Relative to their premium in a perfectly risk-segregated market, the
community-rated premium of $4,525 will cost members of low-risk cohort A
$2,075 more and the sicker members of cohort B $2,075 less than they
would have paid in a risk-segregated market. Is that "fair"?
So what should the political leaders of this imaginary country do? It
would be interesting to have your reaction. It is, after all, the very
question our political leaders are tackling this moment.
Should you choose to respond, would you indicate your age?
(You can post a response by clicking on "Post a Comment" at the end of
the full article at the following link. You can also recommend specific
Posted response of Don McCanne, San Juan Capistrano, CA (response # 9):
One of the more obvious examples of this dilemma is the disagreement as
to the premiums that should be charged for the healthier population in
their twenties as opposed to the less healthy population, on average, in
their fifties and early sixties. Congress has already decided that
strict community rating through a single premium for everyone will not
apply to age differences, but they remain conflicted as to how much of a
transfer will occur from the younger healthier individuals to the older
less healthy individuals. They seem to believe that the concept of such
a transfer is "fair," but they are not in agreement as to what level of
transfer exceeds their concept of fairness.
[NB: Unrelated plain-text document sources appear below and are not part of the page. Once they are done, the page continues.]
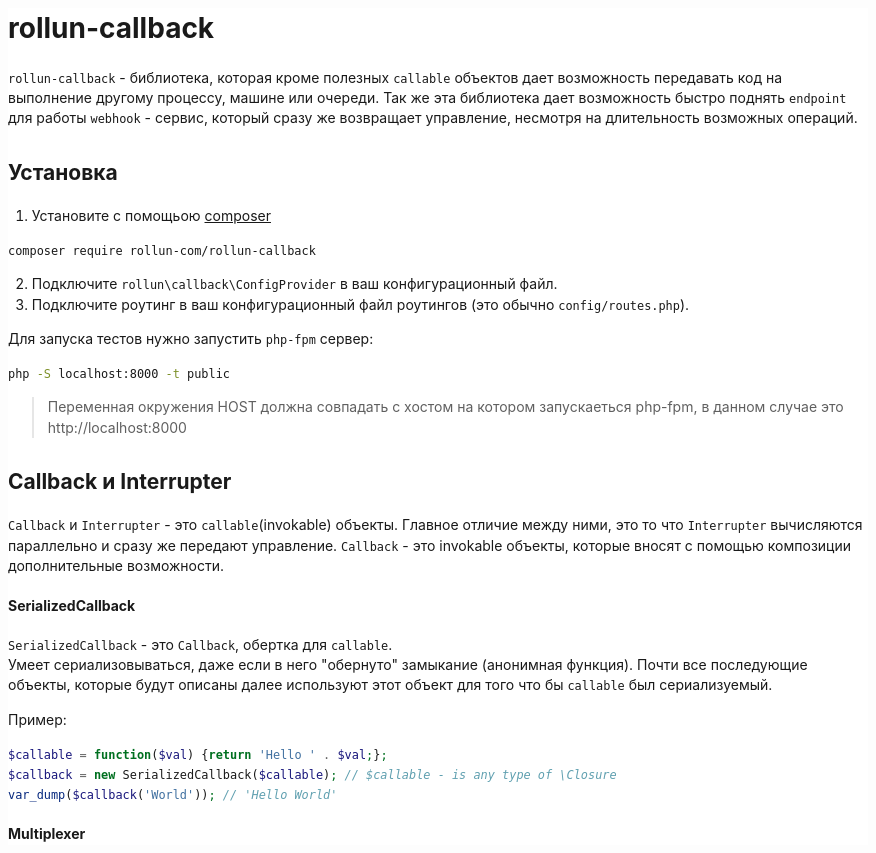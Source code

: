 # rollun-callback

`rollun-callback` - библиотека, которая кроме полезных `callable` объектов дает возможность передавать код на 
выполнение другому процессу, машине или очереди. Так же эта библиотека дает возможность быстро поднять `endpoint` для 
работы `webhook` - сервис, который сразу же возвращает управление, несмотря на длительность возможных операций.


## Установка

1. Установите с помощьою [composer](https://getcomposer.org/)
```bash
composer require rollun-com/rollun-callback
```
2. Подключите `rollun\callback\ConfigProvider` в ваш конфигурационный файл.
3. Подключите роутинг в ваш конфигурационный файл роутингов (это обычно `config/routes.php`).

Для запуска тестов нужно запустить `php-fpm` сервер:
```bash
php -S localhost:8000 -t public
```
> Переменная окружения HOST должна совпадать с хостом на котором запускаеться php-fpm, в данном случае это 
http://localhost:8000

## Callback и Interrupter

`Callback` и `Interrupter` - это `callable`(invokable) объекты. Главное отличие между ними, это то что `Interrupter` 
вычисляются параллельно и сразу же передают управление. `Callback` - это invokable объекты, которые вносят с помощью 
композиции дополнительные возможности.


#### SerializedCallback
 
`SerializedCallback` - это `Callback`, обертка для `callable`.   
Умеет сериализовываться, даже если в него "обернуто" замыкание (анонимная функция). Почти все последующие объекты, 
которые будут описаны далее используют этот объект для того что бы `callable` был сериализуемый.

Пример:

```php
$callable = function($val) {return 'Hello ' . $val;};
$callback = new SerializedCallback($callable); // $callable - is any type of \Closure
var_dump($callback('World')); // 'Hello World'
```


#### Multiplexer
My wife and I are in our seventies and benefit from Medicare, a program
in which there is a transfer to us from those in their twenties, many of
whom are uninsured. Is that fair?
Of course the issue is further complicated by our nation's very high
health care costs since there is a need to transfer from the wealthy to
lower income individuals, if, in fact, we agree that we should have a
financing system that allows everyone to have the essential health care
that they need. The many other complexities introduced by our fragmented
health financing system, using public and private sources, complicates
the process of finding the right premium for the right coverage, for the
right amount of cost sharing, with the right amount of subsidies to
support the premiums and the cost sharing.
With our unique health financing system already overburdened with
profound administrative waste, it doesn't seem rational to try to expand
coverage by assigning inevitably inequitable premiums to benefit
packages within fragmented private plan risk pools. That just adds to
the complexities, inequities and administrative waste.
It would be much more efficient and equitable to remove the risk bearing
function from the private insurers, thereby eliminating premiums, and
replace our dysfunctional health care financing system with a single
universal risk pool covering everyone. Each person would pay into the
pool their fair share, based on ability to pay, by funding it through
This could easily be accomplished through an improved Medicare for all.
But some may not consider this fair either if they reject the concept of
social solidarity, the concept on which community rating is based.